## Task instructions:
Scan the data. Collect each line that contains the word "người".

─── Records for processing ───

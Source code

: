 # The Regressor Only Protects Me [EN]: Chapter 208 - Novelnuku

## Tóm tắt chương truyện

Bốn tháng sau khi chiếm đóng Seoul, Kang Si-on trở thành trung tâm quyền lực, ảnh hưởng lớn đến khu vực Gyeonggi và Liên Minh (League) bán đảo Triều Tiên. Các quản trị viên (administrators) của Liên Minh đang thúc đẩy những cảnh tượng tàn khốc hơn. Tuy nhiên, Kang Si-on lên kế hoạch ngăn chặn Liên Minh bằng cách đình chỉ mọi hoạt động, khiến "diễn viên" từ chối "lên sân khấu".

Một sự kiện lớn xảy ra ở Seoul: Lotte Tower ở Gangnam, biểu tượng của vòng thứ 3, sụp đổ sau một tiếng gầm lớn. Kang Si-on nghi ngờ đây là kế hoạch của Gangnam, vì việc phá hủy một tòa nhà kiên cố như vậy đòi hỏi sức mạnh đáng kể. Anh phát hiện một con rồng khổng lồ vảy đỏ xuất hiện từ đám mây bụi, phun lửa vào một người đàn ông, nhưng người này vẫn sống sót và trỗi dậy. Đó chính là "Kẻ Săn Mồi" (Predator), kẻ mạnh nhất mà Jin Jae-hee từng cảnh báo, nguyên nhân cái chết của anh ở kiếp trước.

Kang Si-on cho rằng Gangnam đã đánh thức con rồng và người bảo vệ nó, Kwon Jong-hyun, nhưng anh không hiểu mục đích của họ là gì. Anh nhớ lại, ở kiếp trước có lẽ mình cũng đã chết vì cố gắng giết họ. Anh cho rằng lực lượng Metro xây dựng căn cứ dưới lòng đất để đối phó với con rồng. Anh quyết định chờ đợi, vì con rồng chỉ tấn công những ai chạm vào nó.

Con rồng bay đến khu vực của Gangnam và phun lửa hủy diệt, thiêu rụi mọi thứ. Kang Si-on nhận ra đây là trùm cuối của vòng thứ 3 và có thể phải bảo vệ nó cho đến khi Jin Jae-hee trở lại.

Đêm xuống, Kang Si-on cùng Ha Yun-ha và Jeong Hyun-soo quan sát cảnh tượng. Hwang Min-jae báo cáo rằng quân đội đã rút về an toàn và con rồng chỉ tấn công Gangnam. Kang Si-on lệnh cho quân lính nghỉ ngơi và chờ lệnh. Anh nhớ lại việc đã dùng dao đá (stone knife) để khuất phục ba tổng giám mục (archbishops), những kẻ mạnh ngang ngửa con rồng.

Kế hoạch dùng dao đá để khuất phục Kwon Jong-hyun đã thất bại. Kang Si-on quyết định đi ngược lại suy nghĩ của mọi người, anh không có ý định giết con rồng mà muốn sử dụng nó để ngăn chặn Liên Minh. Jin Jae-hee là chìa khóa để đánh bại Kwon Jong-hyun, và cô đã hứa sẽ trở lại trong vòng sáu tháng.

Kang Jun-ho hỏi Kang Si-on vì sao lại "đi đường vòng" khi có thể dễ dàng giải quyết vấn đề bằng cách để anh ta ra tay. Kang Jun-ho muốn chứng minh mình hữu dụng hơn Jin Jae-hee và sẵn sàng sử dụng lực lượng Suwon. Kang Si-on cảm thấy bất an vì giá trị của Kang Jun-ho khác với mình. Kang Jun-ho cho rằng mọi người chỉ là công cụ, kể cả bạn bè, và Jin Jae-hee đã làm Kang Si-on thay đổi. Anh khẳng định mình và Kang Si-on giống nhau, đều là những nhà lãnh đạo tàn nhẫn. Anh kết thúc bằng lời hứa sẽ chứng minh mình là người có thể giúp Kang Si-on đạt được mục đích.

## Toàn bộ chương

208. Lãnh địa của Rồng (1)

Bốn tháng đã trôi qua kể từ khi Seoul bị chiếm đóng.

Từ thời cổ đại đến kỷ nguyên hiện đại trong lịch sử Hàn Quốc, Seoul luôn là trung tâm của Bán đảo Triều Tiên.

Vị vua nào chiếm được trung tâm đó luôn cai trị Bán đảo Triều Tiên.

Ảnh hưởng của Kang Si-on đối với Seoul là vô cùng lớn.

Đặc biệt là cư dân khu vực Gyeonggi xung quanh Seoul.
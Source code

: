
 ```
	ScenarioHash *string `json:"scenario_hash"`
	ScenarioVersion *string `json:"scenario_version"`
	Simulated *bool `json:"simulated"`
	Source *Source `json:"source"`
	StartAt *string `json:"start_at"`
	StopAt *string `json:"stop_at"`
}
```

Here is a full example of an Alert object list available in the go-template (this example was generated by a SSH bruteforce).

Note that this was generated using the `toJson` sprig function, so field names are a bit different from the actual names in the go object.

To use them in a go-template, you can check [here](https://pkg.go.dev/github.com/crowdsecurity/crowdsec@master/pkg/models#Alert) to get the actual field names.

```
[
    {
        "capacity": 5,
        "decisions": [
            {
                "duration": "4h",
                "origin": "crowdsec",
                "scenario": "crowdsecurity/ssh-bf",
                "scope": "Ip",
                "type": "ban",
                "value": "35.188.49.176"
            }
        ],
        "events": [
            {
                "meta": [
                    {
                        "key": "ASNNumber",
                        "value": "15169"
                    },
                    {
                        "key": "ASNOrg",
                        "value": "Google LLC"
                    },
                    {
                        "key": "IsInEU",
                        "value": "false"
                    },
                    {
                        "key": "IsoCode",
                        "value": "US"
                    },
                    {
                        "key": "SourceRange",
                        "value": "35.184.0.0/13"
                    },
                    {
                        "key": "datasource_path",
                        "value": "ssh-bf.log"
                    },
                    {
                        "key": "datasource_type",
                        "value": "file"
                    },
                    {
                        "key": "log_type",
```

───

## Response to this task:
Một sự kiện lớn xảy ra ở Seoul: Lotte Tower ở Gangnam, biểu tượng của vòng thứ 3, sụp đổ sau một tiếng gầm lớn. Kang Si-on nghi ngờ đây là kế hoạch của Gangnam, vì việc phá hủy một tòa nhà kiên cố như vậy đòi hỏi sức mạnh đáng kể. Anh phát hiện một con rồng khổng lồ vảy đỏ xuất hiện từ đám mây bụi, phun lửa vào một người đàn ông, nhưng người này vẫn sống sót và trỗi dậy. Đó chính là "Kẻ Săn Mồi" (Predator), kẻ mạnh nhất mà Jin Jae-hee từng cảnh báo, nguyên nhân cái chết của anh ở kiếp trước.
Kang Si-on cho rằng Gangnam đã đánh thức con rồng và người bảo vệ nó, Kwon Jong-hyun, nhưng anh không hiểu mục đích của họ là gì. Anh nhớ lại, ở kiếp trước có lẽ mình cũng đã chết vì cố gắng giết họ. Anh cho rằng lực lượng Metro xây dựng căn cứ dưới lòng đất để đối phó với con rồng. Anh quyết định chờ đợi, vì con rồng chỉ tấn công những ai chạm vào nó.
Kế hoạch dùng dao đá để khuất phục Kwon Jong-hyun đã thất bại. Kang Si-on quyết định đi ngược lại suy nghĩ của mọi người, anh không có ý định giết con rồng mà muốn sử dụng nó để ngăn chặn Liên Minh. Jin Jae-hee là chìa khóa để đánh bại Kwon Jong-hyun, và cô đã hứa sẽ trở lại trong vòng sáu tháng.
Kang Jun-ho hỏi Kang Si-on vì sao lại "đi đường vòng" khi có thể dễ dàng giải quyết vấn đề bằng cách để anh ta ra tay. Kang Jun-ho muốn chứng minh mình hữu dụng hơn Jin Jae-hee và sẵn sàng sử dụng lực lượng Suwon. Kang Si-on cảm thấy bất an vì giá trị của Kang Jun-ho khác với mình. Kang Jun-ho cho rằng mọi người chỉ là công cụ, kể cả bạn bè, và Jin Jae-hee đã làm Kang Si-on thay đổi. Anh khẳng định mình và Kang Si-on giống nhau, đều là những nhà lãnh đạo tàn nhẫn. Anh kết thúc bằng lời hứa sẽ chứng minh mình là người có thể giúp Kang Si-on đạt được mục đích.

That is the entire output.